Rapper gets 6 years in prison for drug dealing in King County and beyond

A legally blind rapper who was profiled in an Amazon Prime documentary was sentenced Aug. 9 in U.S. District Court in Seattle to six years in prison.

Wayne Frisby aka ‘Mac Wayne,’ 37, of Snohomish County, was arrested in December 2020, for his role in a large drug trafficking ring, according to an Aug. 9 U.S. Department of Justice news release.

Investigators had numerous recorded phone calls of Frisby making drug deals and even one discussing his efforts to help a murder suspect hide from law enforcement, according to the news release.

U.S. District Judge John C. Coughenour imposed four years of supervised release to follow prison, noting “the massive size of the conspiracy and the huge quantity of drugs involved.”

U.S. Attorney Nick Brown said Frisby should do time in prison.

“Mr. Frisby gained notoriety through his drug dealing and self-promotion, but his conduct was serious and put countless lives at risk,” Brown said. “Drug trafficking is a gritty, dangerous business, and one that is ruining lives across our state. Those who make it their life are destined to spend time behind bars.”

According to records filed in the case, Frisby was one of 11 people indicted in December 2020 in connection with a drug trafficking ring distributing heroin, methamphetamine and fentanyl pills in Pierce, King, Snohomish and Lewis counties.

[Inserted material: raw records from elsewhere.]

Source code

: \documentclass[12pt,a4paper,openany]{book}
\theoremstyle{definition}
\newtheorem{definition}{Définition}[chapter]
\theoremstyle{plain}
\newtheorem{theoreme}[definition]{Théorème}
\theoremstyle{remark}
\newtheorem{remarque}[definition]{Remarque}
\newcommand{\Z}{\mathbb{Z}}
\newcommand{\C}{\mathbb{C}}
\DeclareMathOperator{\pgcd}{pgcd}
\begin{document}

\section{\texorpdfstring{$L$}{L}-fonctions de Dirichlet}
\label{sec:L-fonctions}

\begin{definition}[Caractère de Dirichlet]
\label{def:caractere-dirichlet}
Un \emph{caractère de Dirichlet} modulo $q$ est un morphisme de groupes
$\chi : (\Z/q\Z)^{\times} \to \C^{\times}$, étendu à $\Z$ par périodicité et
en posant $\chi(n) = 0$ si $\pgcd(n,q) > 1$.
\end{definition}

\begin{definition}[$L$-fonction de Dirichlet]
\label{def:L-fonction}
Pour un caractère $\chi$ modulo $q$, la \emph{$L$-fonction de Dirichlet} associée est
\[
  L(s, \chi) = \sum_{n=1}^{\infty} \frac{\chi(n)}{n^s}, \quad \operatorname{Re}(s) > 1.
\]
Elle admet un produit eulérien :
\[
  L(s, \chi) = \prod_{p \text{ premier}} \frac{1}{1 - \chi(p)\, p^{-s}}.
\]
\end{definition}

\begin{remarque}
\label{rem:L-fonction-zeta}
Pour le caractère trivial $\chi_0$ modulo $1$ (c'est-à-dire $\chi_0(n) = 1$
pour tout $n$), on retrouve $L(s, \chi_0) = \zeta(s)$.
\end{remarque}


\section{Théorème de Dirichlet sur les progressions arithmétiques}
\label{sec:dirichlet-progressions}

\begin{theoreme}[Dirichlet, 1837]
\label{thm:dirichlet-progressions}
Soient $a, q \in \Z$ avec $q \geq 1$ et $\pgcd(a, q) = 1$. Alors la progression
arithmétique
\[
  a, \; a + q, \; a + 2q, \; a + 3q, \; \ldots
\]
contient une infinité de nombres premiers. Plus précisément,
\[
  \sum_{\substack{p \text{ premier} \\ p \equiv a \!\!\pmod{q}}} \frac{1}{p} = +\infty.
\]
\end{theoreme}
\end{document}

The drug ring takedown was the third in a series of wiretap cases. All told, the search warrants executed in this case resulted in the seizure of approximately 93 pounds of methamphetamine, 15 pounds of heroin, 35,000 suspected fentanyl pills, 24 firearms, approximately $525,000 and a bank account valued at $100,000, according to the U.S. Department of Justice. Seizures made prior to Dec. 16, 2020, included more than 154 pounds of methamphetamine, 20 pounds of heroin and more than 7,000 suspected fentanyl pills.

Frisby was heard on the wiretap ordering up pound quantities of methamphetamine and significant amounts of heroin, according to the news release. Other recordings have him discussing firearms he carried or his efforts to assist a partner who shot another man in Marysville in a drug deal gone wrong.

Agents were able to identify Frisby as the person on the phone by comparing his voice to the Amazon Prime documentary, “Blind and Battered, the Blind Kingpin.” The documentary chronicles Frisby’s life and, in it, he freely discusses his work as a drug dealer and pimp.

On May 6, Frisby pleaded guilty to conspiracy to distribute controlled substances.

In asking for a 96-month sentence, prosecutors wrote to the court, “The risks of synthetic opioids, like methamphetamine, are well documented – according to the University of Washington Addictions, Drug & Alcohol Institute, state drug poisonings went up by approximately 30% in 2020, with methamphetamine and other synthetic opioids (mostly fentanyl) comprising “a growing share of drug-caused deaths.”

A Kent Police detective assigned to the DEA Drug Task Force, played a role as part of the investigation team.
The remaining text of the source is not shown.